I don't see any way Spree is back. Hassell's better on the defensive end, offensive end, and is much younger. So he doesn't put as much arc on his shots as he used to, who cares, he still makes his shots. Trenton shoots 47%, Spree shoots a pathetic 41%. All Spree is doing is taking up playing time and shots that other guys could be getting.


----------



## sheefo13 (Jul 13, 2002)

thats amazing. U said hassell is better offensivly??? That is sick. Yeah 47% by 41% but look at how many shots each have put up this year. Spree has about double as many shot attempts as hassell has.


----------



## socco (Jul 14, 2002)

sheefo13 said:


> thats amazing. U said hassell is better offensivly??? That is sick. Yeah 47% by 41% but look at how many shots each have put up this year.

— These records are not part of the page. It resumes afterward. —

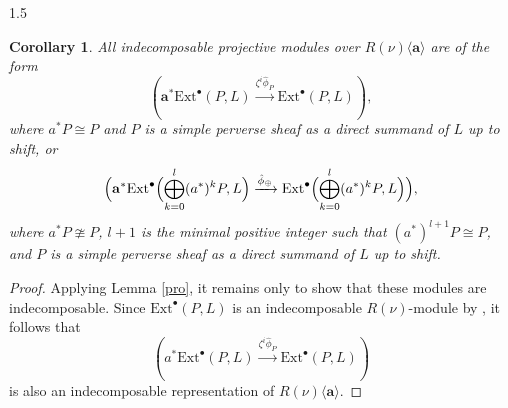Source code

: \documentclass[10pt]{amsart}
\newtheorem{corollary}[theorem]{Corollary}
\begin{document}
\begin{spacing}{1.5}
\begin{corollary}\label{apro}
All indecomposable projective modules over $R(\nu)\langle\mathbf{a}\rangle$ are of the form
\[
(\mathbf{a}^* \mathrm{Ext}^{\bullet}(P, L) \xrightarrow{\zeta^i \hat{\phi}_P} \mathrm{Ext}^{\bullet}(P, L)),
\]
where $a^* P \cong P$ and $P$ is a simple perverse sheaf as a direct summand of $L$ up to shift, or
\[
\Bigl( \mathbf{a}^* \mathrm{Ext}^{\bullet}\Bigl( \bigoplus_{k=0}^{l} (a^*)^k P, L \Bigr) 
\xrightarrow{\hat{\phi}_{\oplus}} 
\mathrm{Ext}^{\bullet}\Bigl( \bigoplus_{k=0}^{l} (a^*)^k P, L \Bigr) \Bigr),
\]
where $a^* P \ncong P$, $l+1$ is the minimal positive integer such that $(a^*)^{l+1} P \cong P$, and $P$ is a simple perverse sheaf as a direct summand of $L$ up to shift.
\end{corollary}

\begin{proof}
Applying Lemma \ref{pro}, it remains only to show that these modules are indecomposable. Since $\mathrm{Ext}^{\bullet}(P, L)$ is an indecomposable $R(\nu)$-module by \cite[Theorem 4.4]{VaragnoloVasserot+2011+67+100}, it follows that
\[
(a^* \mathrm{Ext}^{\bullet}(P, L) \xrightarrow{\zeta^i \hat{\phi}_P} \mathrm{Ext}^{\bullet}(P, L))
\]
is also an indecomposable representation of $R(\nu)\langle\mathbf{a}\rangle$.


\end{proof}
\end{spacing}
\end{document}
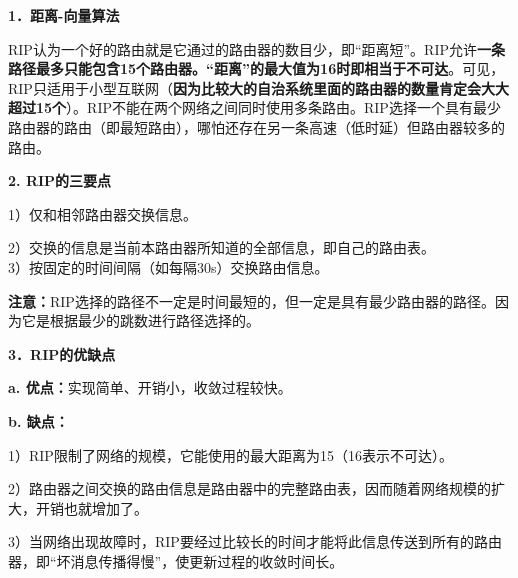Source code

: \textbf{{1．距离-向量算法}}

RIP认为一个好的路由就是它通过的路由器的数目少，即``距离短''。RIP允许{\textbf{一条路径最多只能包含15个路由器。``距离''的最大值为16时即相当于不可达}}。可见，RIP只适用于小型互联网（{\textbf{因为比较大的自治系统里面的路由器的数量肯定会大大超过15个}}）。RIP不能在两个网络之间同时使用多条路由。RIP选择一个具有最少路由器的路由（即最短路由），哪怕还存在另一条高速（低时延）但路由器较多的路由。

{\textbf{2. RIP的三要点}}

1）仅和相邻路由器交换信息。

2）交换的信息是当前本路由器所知道的全部信息，即自己的路由表。\\

3）按固定的时间间隔（如每隔30s）交换路由信息。

{\textbf{注意：}{RIP选择的路径不一定是时间最短的，但一定是具有最少路由器的路径。因为它是根据最少的跳数进行路径选择的。}}

\textbf{{3．RIP的优缺点}}

\textbf{a. 优点：}实现简单、开销小，收敛过程较快。

\textbf{b. 缺点：}

1）RIP限制了网络的规模，它能使用的最大距离为15（16表示不可达）。

2）路由器之间交换的路由信息是路由器中的完整路由表，因而随着网络规模的扩大，开销也就增加了。

3）当网络出现故障时，RIP要经过比较长的时间才能将此信息传送到所有的路由器，即``坏消息传播得慢''，使更新过程的收敛时间长。

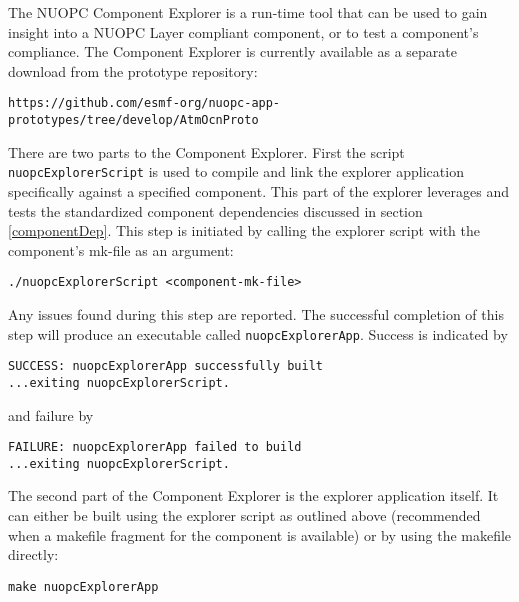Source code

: %

\label{Explorer}

The NUOPC Component Explorer is a run-time tool that can be used to gain insight into a NUOPC Layer compliant component, or to test a component's compliance. The Component Explorer is currently available as a separate download from the prototype repository:

\begin{verbatim}
https://github.com/esmf-org/nuopc-app-prototypes/tree/develop/AtmOcnProto
\end{verbatim}

There are two parts to the Component Explorer. First the script {\tt nuopcExplorerScript} is used to compile and link the explorer application specifically against a specified component. This part of the explorer leverages and tests the standardized component dependencies discussed in section \ref{componentDep}. This step is initiated by calling the explorer script with the component's mk-file as an argument:

\begin{verbatim}
./nuopcExplorerScript <component-mk-file>
\end{verbatim}

Any issues found during this step are reported. The successful completion of this step will produce an executable called {\tt nuopcExplorerApp}. Success is indicated by 

\begin{verbatim}
SUCCESS: nuopcExplorerApp successfully built
...exiting nuopcExplorerScript.
\end{verbatim}

and failure by

\begin{verbatim}
FAILURE: nuopcExplorerApp failed to build
...exiting nuopcExplorerScript.
\end{verbatim}

The second part of the Component Explorer is the explorer application itself. It can either be built using the explorer script as outlined above (recommended when a makefile fragment for the component is available) or by using the makefile directly:

\begin{verbatim}
make nuopcExplorerApp
\end{verbatim}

Spree has about double as many shot attempts as hassell has.


EXACTLY. Spree's just jacking up shots even though he can't make ****. If you can't shoot you shouldn't shoot, Spree hasn't caught onto that. Hassell's the type of guy that will do what the team needs him to do. If they want him to shoot a couple times a game, he will, if they want him to shoot alot, he will. He was better offensively than Marion when they were in high school together. And he'd be MUCH better than Spree if he let him do what he's capable of. Get rid of that bum Sprewell and let people who can actually shoot a basketball (Wally, Hassell, Hoiberg) shoot it.


----------



## sheefo13 (Jul 13, 2002)

Thing is, the more shots you take, the lower your percentage gets. its that simple. The less chance for error in his case. And sometimes, sprewell is the better defender. Spree is a wayyyy better 3 point shooter than hassell. Spree is stronger. Spree is also the better passer.


----------



## TWolvesGG2144 (Apr 2, 2005)

Sorry, you must have hit a time warp, because this is the Spree of 2004-2005 we are talking about. The one who is so unathletic and old, that he has 3 dunks on the season. The one who constantly gets torched on D. The one who should be taking less than half the shots he currently takes. Spree has become a jumpshooter who can't shoot. Time for him to move on, i'd rather have Hassell, Hoiberg, Wally, and Ebi starting over him.


----------



## moss_is_1 (Jun 14, 2004)

and dont forget the better choker :biggrin:


----------



## OZZY (Jun 14, 2002)

:clap: Congradulations Ndudi, you did a very good job tonight, hopefully it just provides more motivation to work hard this off season. He got to experience success and I hope he experiences more of it. Ebi had 9 points, 8 rebounds and 1 block, very impressive young man.


And Kevin Garnett gave a quote I love to hear. 
*"I will always be the leader of the silver backs."* Translation, he is not going anywhere :yes:


----------



## socco (Jul 14, 2002)

Only 1 block? By my count he had more like 3 or 4. :whoknows:


----------



## OZZY (Jun 14, 2002)

http://sports.espn.go.com/nba/boxscore?gameId=250418003

Says one there, maybe they are wrong, but I never got the pleasure of watching that game. Saw a few clips though, and it was great to see Ebi do well.


----------



## sheefo13 (Jul 13, 2002)

yea i watched the whole game very closely, he had 2 but the official box score says its one. I dont care he had 9 pts and 8 boards. He got to the line 6 times. I cant ask for more.


----------



## jokeaward (May 22, 2003)

Ebi! Ebi! Ebi!

NDEB w00t!

Just don't bring up Josh Howard or even Barbosa... *sigh*.


----------



## sheefo13 (Jul 13, 2002)

Ebi better be better than josh howard when their careers are all said and done :curse:


----------